The locally registered Polytex Import and Export Co. Ltd. will demand from the government at least 60 billion patacas in compensation if the government fails to grant the land concession of the mothballed Pearl Horizon mixed-used property project to company again, the Portuguese-language newspaper Hoje Macau reported Tuesday.
The daily quoted the company’s lawyer, Executive Council member Leonel Alves, as saying that Polytex would take the government to court over the 60 billion patacas compensation demand – which would be the biggest in Macau’s history.
“Based on our provisional accounts, the minimum amount should not be below 60 billion patacas,” Alves, a former lawmaker, said.
The Executive Council is the government’ top advisory body.
The report came after the government said in a statement on Monday that Polytex had promised in a letter to the Lands, Public Works and Transport Bureau (DSSOPT) in 2014 that it would not demand compensation or indemnification if the government decided not to grant it the Pearl Horizon plot again.
However, Alves told the daily that the letter was “absolutely invalid” in legal terms.
According to Alves, the large-scale project covers 68,000 square metres.
The government cancelled the company’s provisional land concession for the Pearl Horizon project in January 2017 after it had expired in December 2016 after 25 years as the residential-cum-commercial development project never got off the ground throughout the quarter-of-a-century period, apart from some preliminary work.

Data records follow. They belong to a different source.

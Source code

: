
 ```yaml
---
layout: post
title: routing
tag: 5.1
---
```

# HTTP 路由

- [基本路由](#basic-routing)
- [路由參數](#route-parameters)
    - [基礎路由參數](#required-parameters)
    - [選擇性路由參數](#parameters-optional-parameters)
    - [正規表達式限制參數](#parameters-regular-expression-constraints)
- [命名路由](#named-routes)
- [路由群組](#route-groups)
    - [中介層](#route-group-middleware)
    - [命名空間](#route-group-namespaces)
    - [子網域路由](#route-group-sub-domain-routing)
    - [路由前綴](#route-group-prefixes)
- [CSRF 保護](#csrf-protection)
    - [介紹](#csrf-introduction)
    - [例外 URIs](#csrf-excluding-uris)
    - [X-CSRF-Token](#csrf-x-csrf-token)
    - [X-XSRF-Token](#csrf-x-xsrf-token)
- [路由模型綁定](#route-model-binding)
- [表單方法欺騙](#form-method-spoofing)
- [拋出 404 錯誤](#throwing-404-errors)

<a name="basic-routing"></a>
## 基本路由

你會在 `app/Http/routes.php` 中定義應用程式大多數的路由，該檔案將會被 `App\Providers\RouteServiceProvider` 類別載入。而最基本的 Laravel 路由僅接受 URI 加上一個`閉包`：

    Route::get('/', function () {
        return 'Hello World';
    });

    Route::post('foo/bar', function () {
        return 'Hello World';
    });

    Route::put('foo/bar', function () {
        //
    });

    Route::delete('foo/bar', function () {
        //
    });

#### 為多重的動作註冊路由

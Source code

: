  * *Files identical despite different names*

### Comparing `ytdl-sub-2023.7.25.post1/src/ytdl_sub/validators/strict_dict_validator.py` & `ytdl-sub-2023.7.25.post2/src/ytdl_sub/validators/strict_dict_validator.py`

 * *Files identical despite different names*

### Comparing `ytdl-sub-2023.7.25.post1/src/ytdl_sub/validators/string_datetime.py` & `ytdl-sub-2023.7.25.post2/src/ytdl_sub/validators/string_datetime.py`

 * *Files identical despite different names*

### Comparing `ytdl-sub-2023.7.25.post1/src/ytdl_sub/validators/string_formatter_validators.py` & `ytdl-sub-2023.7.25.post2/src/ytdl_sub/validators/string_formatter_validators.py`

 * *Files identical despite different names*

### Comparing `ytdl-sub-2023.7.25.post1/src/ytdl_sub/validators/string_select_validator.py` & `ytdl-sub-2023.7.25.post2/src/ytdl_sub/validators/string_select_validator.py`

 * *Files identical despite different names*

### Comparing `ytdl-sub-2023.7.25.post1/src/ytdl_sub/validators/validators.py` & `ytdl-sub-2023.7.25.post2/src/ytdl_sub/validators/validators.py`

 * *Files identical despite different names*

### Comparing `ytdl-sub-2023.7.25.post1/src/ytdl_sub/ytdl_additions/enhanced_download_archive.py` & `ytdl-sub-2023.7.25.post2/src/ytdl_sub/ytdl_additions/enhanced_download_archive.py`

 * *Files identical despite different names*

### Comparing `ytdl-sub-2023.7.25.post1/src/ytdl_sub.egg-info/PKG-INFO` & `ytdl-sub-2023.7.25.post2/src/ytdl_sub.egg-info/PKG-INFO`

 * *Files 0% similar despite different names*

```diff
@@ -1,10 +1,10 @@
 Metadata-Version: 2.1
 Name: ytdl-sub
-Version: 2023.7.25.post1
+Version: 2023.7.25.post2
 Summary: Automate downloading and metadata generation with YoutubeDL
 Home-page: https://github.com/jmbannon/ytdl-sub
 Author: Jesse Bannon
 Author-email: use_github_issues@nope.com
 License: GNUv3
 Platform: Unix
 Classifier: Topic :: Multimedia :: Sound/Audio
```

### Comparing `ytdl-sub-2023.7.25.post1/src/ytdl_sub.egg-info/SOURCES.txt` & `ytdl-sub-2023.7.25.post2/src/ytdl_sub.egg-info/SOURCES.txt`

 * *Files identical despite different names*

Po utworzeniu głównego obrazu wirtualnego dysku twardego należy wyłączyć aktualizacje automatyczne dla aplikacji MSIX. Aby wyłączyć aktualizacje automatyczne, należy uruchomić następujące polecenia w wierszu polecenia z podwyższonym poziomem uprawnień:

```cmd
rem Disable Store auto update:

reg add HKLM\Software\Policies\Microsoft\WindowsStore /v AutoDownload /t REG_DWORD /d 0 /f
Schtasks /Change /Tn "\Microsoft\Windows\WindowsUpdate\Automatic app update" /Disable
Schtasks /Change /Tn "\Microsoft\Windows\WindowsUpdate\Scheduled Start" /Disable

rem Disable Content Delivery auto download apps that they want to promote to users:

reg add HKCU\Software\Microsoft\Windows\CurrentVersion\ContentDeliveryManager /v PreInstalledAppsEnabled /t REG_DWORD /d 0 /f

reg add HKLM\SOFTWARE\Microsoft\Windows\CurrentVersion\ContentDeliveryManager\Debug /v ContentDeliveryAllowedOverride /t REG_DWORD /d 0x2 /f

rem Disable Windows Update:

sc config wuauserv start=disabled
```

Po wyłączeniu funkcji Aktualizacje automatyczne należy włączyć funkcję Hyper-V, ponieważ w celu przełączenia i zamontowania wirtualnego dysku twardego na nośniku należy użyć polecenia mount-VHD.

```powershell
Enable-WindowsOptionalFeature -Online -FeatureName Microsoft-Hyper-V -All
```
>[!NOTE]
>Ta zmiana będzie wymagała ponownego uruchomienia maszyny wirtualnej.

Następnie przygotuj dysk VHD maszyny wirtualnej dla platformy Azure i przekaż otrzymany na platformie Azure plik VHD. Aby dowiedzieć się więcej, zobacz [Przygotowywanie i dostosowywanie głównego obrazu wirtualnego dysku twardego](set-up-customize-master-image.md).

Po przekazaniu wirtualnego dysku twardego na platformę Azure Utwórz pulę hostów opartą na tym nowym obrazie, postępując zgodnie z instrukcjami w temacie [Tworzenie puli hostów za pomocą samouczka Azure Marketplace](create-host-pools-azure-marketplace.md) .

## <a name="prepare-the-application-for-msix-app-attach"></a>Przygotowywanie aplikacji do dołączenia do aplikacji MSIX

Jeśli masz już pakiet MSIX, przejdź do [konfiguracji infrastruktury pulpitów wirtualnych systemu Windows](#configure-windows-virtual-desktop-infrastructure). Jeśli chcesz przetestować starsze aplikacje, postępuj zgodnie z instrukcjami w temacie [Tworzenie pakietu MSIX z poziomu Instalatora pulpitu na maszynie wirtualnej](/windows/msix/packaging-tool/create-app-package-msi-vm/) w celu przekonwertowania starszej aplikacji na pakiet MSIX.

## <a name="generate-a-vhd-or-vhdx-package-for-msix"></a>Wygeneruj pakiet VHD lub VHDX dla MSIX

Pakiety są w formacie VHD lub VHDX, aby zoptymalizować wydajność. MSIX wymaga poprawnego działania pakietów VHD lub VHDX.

The government said last month that it would build a temporary housing project on the plot near the Orient Pearl roundabout, and that some of the flats would be sold to individual Pearl Horizon pre-sale buyers under special conditions.
The government made the announcement after the Court of Final Appeal (TUI) had turned down an appeal by Polytex against the government’s 2017 decision to terminate the provisional land concession.
Hundreds of individual and corporate buyers are said to be affected by the Pearl Horizon fiasco. Many of them are paying monthly mortgage payments on flats that have never been built. A major part of the pre-sale buyers are understood to be immigrants from Fujian province. Some of the never-built units are said to have been used for property speculation.
Polytex is the local arm of Hong Kong-listed real estate development company Polytec Asset Holdings Ltd. headed by high-profile businessman Johnny Or Wai-sheun. Polytec said in a statement to the Hong Kong Stock Exchange on May 24 that its “interests” in the Pearl Horizon project in Macau amounted to about HK$7.84 billion (8.08 billion patacas).
In the statement, Polytec also said that its Macau-registered affiliate Polytex “has strong legal grounds and arguments to seek compensation” from the Macau government “for losses and damages” concerning its suspended Pearl Horizon property project.